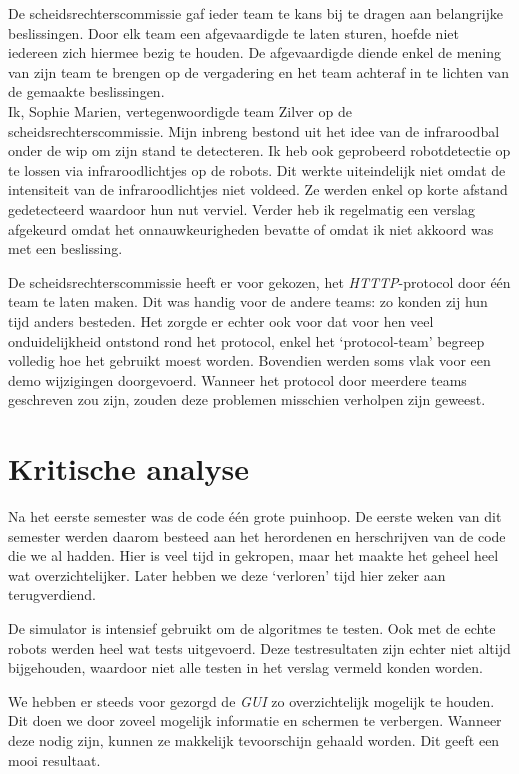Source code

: \documentclass[eind]{penoverslag}
\begin{document}
De scheidsrechterscommissie gaf ieder team te kans bij te dragen aan belangrijke beslissingen. Door elk team een afgevaardigde te laten sturen, hoefde niet iedereen zich hiermee bezig te houden. De afgevaardigde diende enkel de mening van zijn team te brengen op de vergadering en het team achteraf in te lichten van de gemaakte beslissingen.\\

Ik, Sophie Marien, vertegenwoordigde team Zilver op de scheidsrechterscommissie. Mijn inbreng bestond uit het idee van de infraroodbal onder de wip om zijn stand te detecteren. Ik heb ook geprobeerd robotdetectie op te lossen via infraroodlichtjes op de robots. Dit werkte uiteindelijk niet omdat de intensiteit van de infraroodlichtjes niet voldeed. Ze werden enkel op korte afstand gedetecteerd waardoor hun nut verviel.
Verder heb ik regelmatig een verslag afgekeurd omdat het onnauwkeurigheden bevatte of omdat ik niet akkoord was met een beslissing.

De scheidsrechterscommissie heeft er voor gekozen, het \textit{HTTTP}-protocol door \'e\'en team te laten maken. Dit was handig voor de andere teams: zo konden zij hun tijd anders besteden. Het zorgde er echter ook voor dat voor hen veel onduidelijkheid ontstond rond het protocol, enkel het `protocol-team' begreep volledig hoe het gebruikt moest worden. Bovendien werden soms vlak voor een demo wijzigingen doorgevoerd. Wanneer het protocol door meerdere teams geschreven zou zijn, zouden deze problemen misschien verholpen zijn geweest.

\section{Kritische analyse}
\label{Asec:kritisch}

Na het eerste semester was de code \'e\'en grote puinhoop. De eerste weken van dit semester werden daarom besteed aan het herordenen en herschrijven van de code die we al hadden. Hier is veel tijd in gekropen, maar het maakte het geheel heel wat overzichtelijker. Later hebben we deze `verloren' tijd hier zeker aan terugverdiend.

De simulator is intensief gebruikt om de algoritmes te testen. Ook met de echte robots werden heel wat tests uitgevoerd. Deze testresultaten zijn echter niet altijd bijgehouden, waardoor niet alle testen in het verslag vermeld konden worden.

We hebben er steeds voor gezorgd de \textit{GUI} zo overzichtelijk mogelijk te houden. Dit doen we door zoveel mogelijk informatie en schermen te verbergen. Wanneer deze nodig zijn, kunnen ze makkelijk tevoorschijn gehaald worden. Dit geeft een mooi resultaat.
\end{document}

###

» **EXERCISE DIRECTIONS**:
Strip the images and reproduce the remaining records precisely.

» **YOUR SOLUTION**:
Source code

: \documentclass[eind]{penoverslag}
\begin{document}
De scheidsrechterscommissie gaf ieder team te kans bij te dragen aan belangrijke beslissingen. Door elk team een afgevaardigde te laten sturen, hoefde niet iedereen zich hiermee bezig te houden. De afgevaardigde diende enkel de mening van zijn team te brengen op de vergadering en het team achteraf in te lichten van de gemaakte beslissingen.\\

Ik, Sophie Marien, vertegenwoordigde team Zilver op de scheidsrechterscommissie. Mijn inbreng bestond uit het idee van de infraroodbal onder de wip om zijn stand te detecteren. Ik heb ook geprobeerd robotdetectie op te lossen via infraroodlichtjes op de robots. Dit werkte uiteindelijk niet omdat de intensiteit van de infraroodlichtjes niet voldeed. Ze werden enkel op korte afstand gedetecteerd waardoor hun nut verviel.
Verder heb ik regelmatig een verslag afgekeurd omdat het onnauwkeurigheden bevatte of omdat ik niet akkoord was met een beslissing.

De scheidsrechterscommissie heeft er voor gekozen, het \textit{HTTTP}-protocol door \'e\'en team te laten maken. Dit was handig voor de andere teams: zo konden zij hun tijd anders besteden. Het zorgde er echter ook voor dat voor hen veel onduidelijkheid ontstond rond het protocol, enkel het `protocol-team' begreep volledig hoe het gebruikt moest worden. Bovendien werden soms vlak voor een demo wijzigingen doorgevoerd. Wanneer het protocol door meerdere teams geschreven zou zijn, zouden deze problemen misschien verholpen zijn geweest.

\section{Kritische analyse}
\label{Asec:kritisch}

Na het eerste semester was de code \'e\'en grote puinhoop. De eerste weken van dit semester werden daarom besteed aan het herordenen en herschrijven van de code die we al hadden. Hier is veel tijd in gekropen, maar het maakte het geheel heel wat overzichtelijker. Later hebben we deze `verloren' tijd hier zeker aan terugverdiend.

De simulator is intensief gebruikt om de algoritmes te testen. Ook met de echte robots werden heel wat tests uitgevoerd. Deze testresultaten zijn echter niet altijd bijgehouden, waardoor niet alle testen in het verslag vermeld konden worden.

We hebben er steeds voor gezorgd de \textit{GUI} zo overzichtelijk mogelijk te houden. Dit doen we door zoveel mogelijk informatie en schermen te verbergen. Wanneer deze nodig zijn, kunnen ze makkelijk tevoorschijn gehaald worden. Dit geeft een mooi resultaat.
\end{document}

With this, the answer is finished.